Please reproduce each of the entries below exactly as they appear.

**Source texts of formatted documents**
┄┄┄┄┄┄┄┄┄┄
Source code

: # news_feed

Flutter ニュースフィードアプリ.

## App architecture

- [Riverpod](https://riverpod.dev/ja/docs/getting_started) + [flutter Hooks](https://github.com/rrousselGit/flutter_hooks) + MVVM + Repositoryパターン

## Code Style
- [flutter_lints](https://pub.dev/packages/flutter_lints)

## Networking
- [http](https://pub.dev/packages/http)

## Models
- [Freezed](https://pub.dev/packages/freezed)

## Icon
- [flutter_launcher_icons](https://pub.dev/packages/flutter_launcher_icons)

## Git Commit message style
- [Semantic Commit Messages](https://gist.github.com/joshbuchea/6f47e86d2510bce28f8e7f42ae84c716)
┄┄┄┄┄┄┄┄┄┄
**Result**
Source code

: # news_feed

Flutter ニュースフィードアプリ.

## App architecture

- [Riverpod](https://riverpod.dev/ja/docs/getting_started) + [flutter Hooks](https://github.com/rrousselGit/flutter_hooks) + MVVM + Repositoryパターン

## Code Style
- [flutter_lints](https://pub.dev/packages/flutter_lints)

## Networking
- [http](https://pub.dev/packages/http)

## Models
- [Freezed](https://pub.dev/packages/freezed)

## Icon
- [flutter_launcher_icons](https://pub.dev/packages/flutter_launcher_icons)

## Git Commit message style
- [Semantic Commit Messages](https://gist.github.com/joshbuchea/6f47e86d2510bce28f8e7f42ae84c716)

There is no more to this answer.